We’ve written an update to our review with our impressions after using it for a few months! Check it out.
While certain people (Mighty) are known to imply that I travel with WAY too many belongings, I’ve got nothing on the Captain. You have no idea how much stuff traveling with a toddler requires. After one too many battles lost with our full-sized and extremely heavy stroller (a hand-me-down of dubious generosity, considering its wheels were known to fall off at the slightest provocation), it became evident that our only real solution was to buy a new stroller.
Friends who have travelled abroad suggest that we just purchase a new “umbrella” stroller when we reached our destination(s), but have you ever driven one of those? They suck even harder than our previous one AFTER the wheels had fallen off. I guess you get what you pay for when you pay nothing and $15 respectively.
Next we asked for recommendations from my sister, an urbanite of the extreme, who lives in the sort of place where strollers are a necessity of day-to-day life. She suggested that we look at the City Mini GT as well as the City Mini. After reading reviews on the Interwebz, both looked like good options. So we did what any right-thinking person would do and went down to a local Baby’s-R-Us and proceeded to break both of their floor models. No really, we put them through as much real-world testing (aka: abuse) as can be done on the linoleum floor of a retail store. What we found was this:
The GT is super slick, but comes in far fewer colours. They’re clearly made by the same company though and are just iterations on each other.

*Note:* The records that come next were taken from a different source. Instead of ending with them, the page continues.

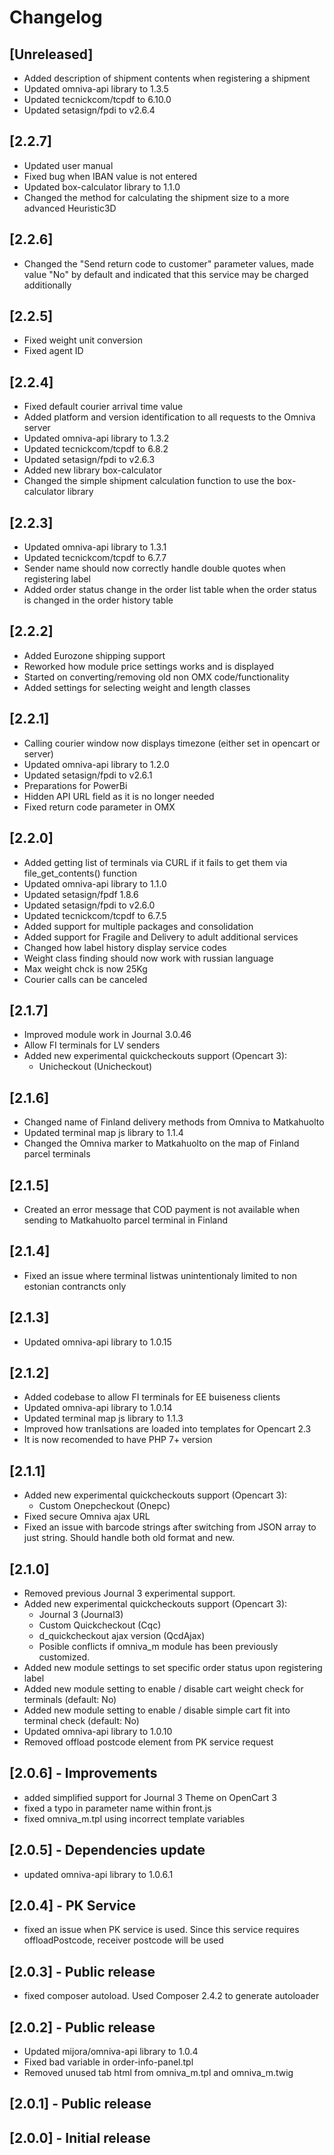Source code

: # Changelog

## [Unreleased]
- Added description of shipment contents when registering a shipment
- Updated omniva-api library to 1.3.5
- Updated tecnickcom/tcpdf to 6.10.0
- Updated setasign/fpdi to v2.6.4

## [2.2.7]
- Updated user manual
- Fixed bug when IBAN value is not entered
- Updated box-calculator library to 1.1.0
- Changed the method for calculating the shipment size to a more advanced Heuristic3D

## [2.2.6]
- Changed the "Send return code to customer" parameter values, made value "No" by default and indicated that this service may be charged additionally

## [2.2.5]
- Fixed weight unit conversion
- Fixed agent ID

## [2.2.4]
- Fixed default courier arrival time value
- Added platform and version identification to all requests to the Omniva server
- Updated omniva-api library to 1.3.2
- Updated tecnickcom/tcpdf to 6.8.2
- Updated setasign/fpdi to v2.6.3
- Added new library box-calculator
- Changed the simple shipment calculation function to use the box-calculator library

## [2.2.3]
- Updated omniva-api library to 1.3.1
- Updated tecnickcom/tcpdf to 6.7.7
- Sender name should now correctly handle double quotes when registering label
- Added order status change in the order list table when the order status is changed in the order history table

## [2.2.2]
- Added Eurozone shipping support
- Reworked how module price settings works and is displayed
- Started on converting/removing old non OMX code/functionality
- Added settings for selecting weight and length classes

## [2.2.1]
- Calling courier window now displays timezone (either set in opencart or server)
- Updated omniva-api library to 1.2.0
- Updated setasign/fpdi to v2.6.1
- Preparations for PowerBi
- Hidden API URL field as it is no longer needed
- Fixed return code parameter in OMX

## [2.2.0]
- Added getting list of terminals via CURL if it fails to get them via file_get_contents() function
- Updated omniva-api library to 1.1.0
- Updated setasign/fpdf 1.8.6
- Updated setasign/fpdi to v2.6.0
- Updated tecnickcom/tcpdf to 6.7.5
- Added support for multiple packages and consolidation
- Added support for Fragile and Delivery to adult additional services
- Changed how label history display service codes
- Weight class finding should now work with russian language
- Max weight chck is now 25Kg
- Courier calls can be canceled

## [2.1.7]
- Improved module work in Journal 3.0.46
- Allow FI terminals for LV senders
- Added new experimental quickcheckouts support (Opencart 3):
    - Unicheckout (Unicheckout)

## [2.1.6]
- Changed name of Finland delivery methods from Omniva to Matkahuolto
- Updated terminal map js library to 1.1.4
- Changed the Omniva marker to Matkahuolto on the map of Finland parcel terminals

## [2.1.5]
- Created an error message that COD payment is not available when sending to Matkahuolto parcel terminal in Finland

## [2.1.4]
- Fixed an issue where terminal listwas unintentionaly limited to non estonian contrancts only

## [2.1.3]
- Updated omniva-api library to 1.0.15 

## [2.1.2]
- Added codebase to allow FI terminals for EE buiseness clients
- Updated omniva-api library to 1.0.14
- Updated terminal map js library to 1.1.3
- Improved how tranlsations are loaded into templates for Opencart 2.3
- It is now recomended to have PHP 7+ version

## [2.1.1]
- Added new experimental quickcheckouts support (Opencart 3):
    - Custom Onepcheckout (Onepc)
- Fixed secure Omniva ajax URL
- Fixed an issue with barcode strings after switching from JSON array to just string. Should handle both old format and new.

## [2.1.0]
- Removed previous Journal 3 experimental support.
- Added new experimental quickcheckouts support (Opencart 3):
    - Journal 3 (Journal3)
    - Custom Quickcheckout (Cqc)
    - d_quickcheckout ajax version (QcdAjax)
    - Posible conflicts if omniva_m module has been previously customized. 
- Added new module settings to set specific order status upon registering label
- Added new module setting to enable / disable cart weight check for terminals (default: No)
- Added new module setting to enable / disable simple cart fit into terminal check (default: No)
- Updated omniva-api library to 1.0.10
- Removed offload postcode element from PK service request

## [2.0.6] - Improvements
- added simplified support for Journal 3 Theme on OpenCart 3
- fixed a typo in parameter name within front.js
- fixed omniva_m.tpl using incorrect template variables

## [2.0.5] - Dependencies update
- updated omniva-api library to 1.0.6.1

## [2.0.4] - PK Service
- fixed an issue when PK service is used. Since this service requires offloadPostcode, receiver postcode will be used

## [2.0.3] - Public release
- fixed composer autoload. Used Composer 2.4.2 to generate autoloader

## [2.0.2] - Public release
- Updated mijora/omniva-api library to 1.0.4
- Fixed bad variable in order-info-panel.tpl
- Removed unused tab html from omniva_m.tpl and omniva_m.twig

## [2.0.1] - Public release

## [2.0.0] - Initial release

The GT has actual inflatable tires as opposed to the solid plastic/rubbery tires of the original mini. Mighty thinks that’s a bonus for the original, as there are fewer chances of a flat, but I still liked the GT. We both agree though that the handling of the GT was significantly better. One-handed steering was AMAZINGLY easy on the GT but only OK with the original.
While the GT has a really cool adjustable height handle, it also has an adjustable height handle. There was absolutely no way you could put any weight (like a diaper bag or a daybag) on it for any length of time because you will definitely break those hinges eventually. Sure, you’re warned not to hang things from handlebars anyway, but who listens to that? The curved handle on the original is a bit narrow and those with broader shoulders may find it too narrow, but even Mighty with his VERY broad shoulders only complains when pushing for long periods.
Like the appearance, these all function the same but I just wanted to mention how awesome they were. This is where the City Mini just shines. Finally there is a stroller where you can truly do all of these functions easily and one handed. A strap handle in the base of the seat is lifted, and bam, the stroller is folded in half and you’re on your way. To unfold, you just lift a clip and it releases. The recline for your child is handled by an ingenious little cord that reminds me of a cinch sack. So great!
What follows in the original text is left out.